The present invention relates to methods for manufacturing printed circuit boards (FPCBs) and, particularly, to a method for forming holes in making a printed circuit board.

2. Description of Related Art

Nowadays, flexible printed circuit boards (FPCBS) are widely used in portable electronic devices such as mobile phones, digital cameras and personal digital assistants (PDAS). In some electronic devices, certain parts are movable relative to a main body. In these electronic devices, FPCBS can maintain an electrical connection between the main body and the movable parts due to their flexibility.

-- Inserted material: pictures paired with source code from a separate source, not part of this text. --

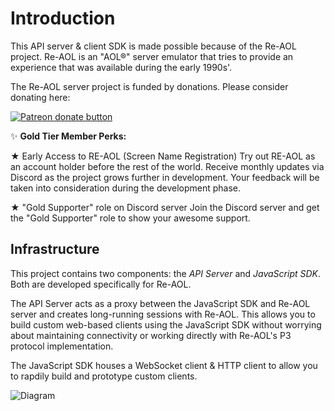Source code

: # Introduction
This API server & client SDK is made possible because of the Re-AOL project. Re-AOL is an "AOL®" server emulator that tries to provide an experience that was available during the early 1990s'.

The Re-AOL server project is funded by donations. Please consider donating here:

<span class="badge-patreon"><a href="https://www.patreon.com/re_aol" title="Donate to this project using Patreon"><img src="https://img.shields.io/badge/patreon-donate-green.svg" alt="Patreon donate button" /></a></span>

✨ **Gold Tier Member Perks:**

★ Early Access to RE-AOL (Screen Name Registration) Try out RE-AOL as an account holder before the rest of the world. Receive monthly updates via Discord as the project grows further in development. Your feedback will be taken into consideration during the development phase.

★ "Gold Supporter" role on Discord server Join the Discord server and get the "Gold Supporter" role to show your awesome support.

## Infrastructure
This project contains two components: the *API Server* and *JavaScript SDK*. Both are developed specifically for Re-AOL.

The API Server acts as a proxy between the JavaScript SDK and Re-AOL server and creates long-running sessions with Re-AOL. This allows you to build custom web-based clients using the JavaScript SDK without worrying about maintaining connectivity or working directly with Re-AOL's P3 protocol implementation.

The JavaScript SDK houses a WebSocket client & HTTP client to allow you to rapdily build and prototype custom clients.

<div class="flex justify-center">

  ![Diagram](/img/diagram.png)

</div>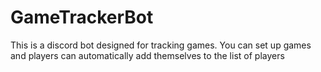 # GameTrackerBot
This is a discord bot designed for tracking games. You can set up games and players can automatically add themselves to the list of players
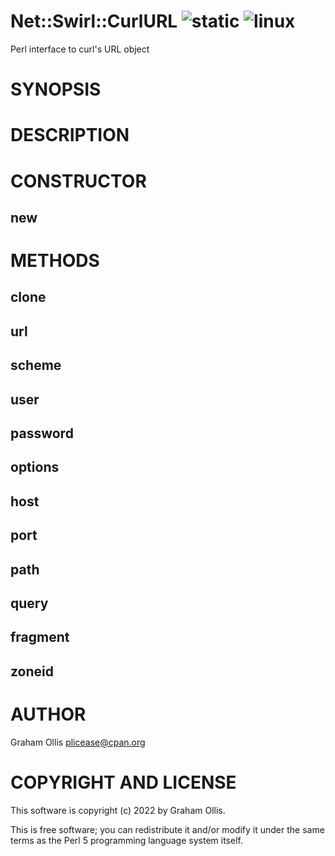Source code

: # Net::Swirl::CurlURL ![static](https://github.com/uperl/Net-Swirl-CurlURL/workflows/static/badge.svg) ![linux](https://github.com/uperl/Net-Swirl-CurlURL/workflows/linux/badge.svg)

Perl interface to curl's URL object

# SYNOPSIS

# DESCRIPTION

# CONSTRUCTOR

## new

# METHODS

## clone

## url

## scheme

## user

## password

## options

## host

## port

## path

## query

## fragment

## zoneid

# AUTHOR

Graham Ollis <plicease@cpan.org>

# COPYRIGHT AND LICENSE

This software is copyright (c) 2022 by Graham Ollis.

This is free software; you can redistribute it and/or modify it under
the same terms as the Perl 5 programming language system itself.
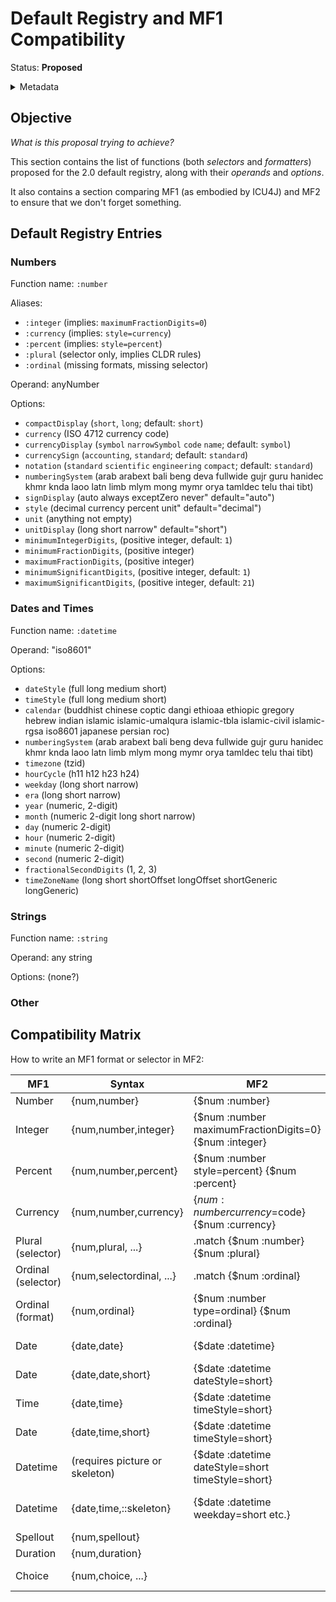 # Default Registry and MF1 Compatibility

Status: **Proposed**

<details>
	<summary>Metadata</summary>
	<dl>
		<dt>Contributors</dt>
		<dd>@aphillips</dd>
		<dt>First proposed</dt>
		<dd>2023-12-15</dd>
	</dl>
</details>

## Objective

_What is this proposal trying to achieve?_

This section contains the list of functions (both _selectors_ and _formatters_)
proposed for the 2.0 default registry,
along with their _operands_ and _options_.

It also contains a section comparing MF1 (as embodied by ICU4J) and MF2
to ensure that we don't forget something.

## Default Registry Entries

### Numbers

Function name: `:number`

Aliases: 
- `:integer` (implies: `maximumFractionDigits=0`)
- `:currency` (implies: `style=currency`)
- `:percent` (implies: `style=percent`)
- `:plural` (selector only, implies CLDR rules)
- `:ordinal` (missing formats, missing selector)

Operand: anyNumber

Options:
- `compactDisplay` (`short`, `long`; default: `short`)
- `currency` (ISO 4712 currency code)
- `currencyDisplay` (`symbol` `narrowSymbol` `code` `name`; default: `symbol`)
- `currencySign` (`accounting`, `standard`; default: `standard`)
- `notation` (`standard` `scientific` `engineering` `compact`; default: `standard`)
- `numberingSystem` (arab arabext bali beng deva fullwide gujr guru hanidec khmr knda laoo latn 
   limb mlym mong mymr orya tamldec telu thai tibt)
- `signDisplay` (auto always exceptZero never" default="auto")
- `style` (decimal currency percent unit" default="decimal")
- `unit` (anything not empty)
- `unitDisplay` (long short narrow" default="short")
- `minimumIntegerDigits`, (positive integer, default: `1`)
- `minimumFractionDigits`, (positive integer)
- `maximumFractionDigits`, (positive integer)
- `minimumSignificantDigits`, (positive integer, default: `1`)
- `maximumSignificantDigits`, (positive integer, default: `21`)

### Dates and Times

Function name: `:datetime`

Operand: "iso8601"

Options:
- `dateStyle` (full long medium short)
- `timeStyle` (full long medium short)
- `calendar` (buddhist chinese coptic dangi ethioaa ethiopic gregory hebrew indian islamic islamic-umalqura 
   islamic-tbla islamic-civil islamic-rgsa iso8601 japanese persian roc)
- `numberingSystem` (arab arabext bali beng deva fullwide gujr guru hanidec khmr knda laoo latn 
   limb mlym mong mymr orya tamldec telu thai tibt)
- `timezone` (tzid)
- `hourCycle` (h11 h12 h23 h24)
- `weekday` (long short narrow)
- `era` (long short narrow)
- `year` (numeric, 2-digit)
- `month` (numeric 2-digit long short narrow)
- `day` (numeric 2-digit)
- `hour` (numeric 2-digit)
- `minute` (numeric 2-digit)
- `second` (numeric 2-digit)
- `fractionalSecondDigits` (1, 2, 3)
- `timeZoneName` (long short shortOffset longOffset shortGeneric longGeneric)

### Strings

Function name: `:string`

Operand: any string

Options:
(none?)


### Other


## Compatibility Matrix

How to write an MF1 format or selector in MF2:

| MF1      | Syntax               | MF2                                                          | Comment |
|----------|----------------------|--------------------------------------------------------------|---------|
| Number   | {num,number}         | {$num :number}                                               |         |
| Integer  | {num,number,integer} | {$num :number maximumFractionDigits=0}  {$num :integer}      |         |
| Percent  | {num,number,percent} | {$num :number style=percent} {$num :percent}                 |         |
| Currency | {num,number,currency} | {$num :number currency=$code} {$num :currency}              |         |
| Plural (selector)  | {num,plural, ...}    | .match {$num :number} {$num :plural}               |         |
| Ordinal (selector) | {num,selectordinal, ...} | .match {$num :ordinal}                         |         |
| Ordinal (format)   | {num,ordinal} | {$num :number type=ordinal} {$num :ordinal}               |         |
| Date     | {date,date}          | {$date :datetime}                                            | short date is default |
| Date     | {date,date,short}    | {$date :datetime dateStyle=short}                            | also medium,long,full |
| Time     | {date,time}          | {$date :datetime timeStyle=short}                            | timeStyle required    |
| Date     | {date,time,short}    | {$date :datetime timeStyle=short}                            | also medium,long,full |
| Datetime | (requires picture or skeleton) | {$date :datetime dateStyle=short timeStyle=short}  | also medium,long,full |
| Datetime | {date,time,::skeleton} | {$date :datetime weekday=short etc.}                       | supported through options bag |
| Spellout | {num,spellout}       |                                                              | missing |
| Duration | {num,duration}       |                                                              | missing |
| Choice   | {num,choice, ...}    |                                                              | deprecated in MF1 |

Conventionally, via-holes in the FPCB are formed by the following steps. Firstly, the base film is rinsed in a cleaning solution to remove surface oils of the copper film. Secondly, a photo-resist layer is formed on the surface of the copper film. Thirdly, the photo-resist layer is exposed to a light beam using a mask having a predetermined pattern. Thus, some portions of the photo-resist layer are covered by the mask, while the other portions of photo-resist layer are exposed and irradiated by the light beam. When the photo-resist layer is made of a positive photo-resist, the uncovered photo-resist layer (i.e. the exposed portions of the photo-resist layer) is changed to be soluble in a developing agent. Fourthly, the base film having the photo-resist layer is developed in the developing agent. During the developing process, the exposed portions of the photo-resist layer are dissolved in the developing agent and form a patterned photo-resist layer. Thus, some portions of the copper film are covered by the patterned photo-resist layer, and other portions of the copper film are exposed to the outside. Fifthly, the base film having the patterned photo-resist layer is arranged in an etching solution, and the portions of the copper film not covered by the photo-resist layer are dissolved by the etching solution. As a result, the dissolved portions of the copper film form a number of via-holes. Finally, the photo-resist layer covering the copper film is eliminated.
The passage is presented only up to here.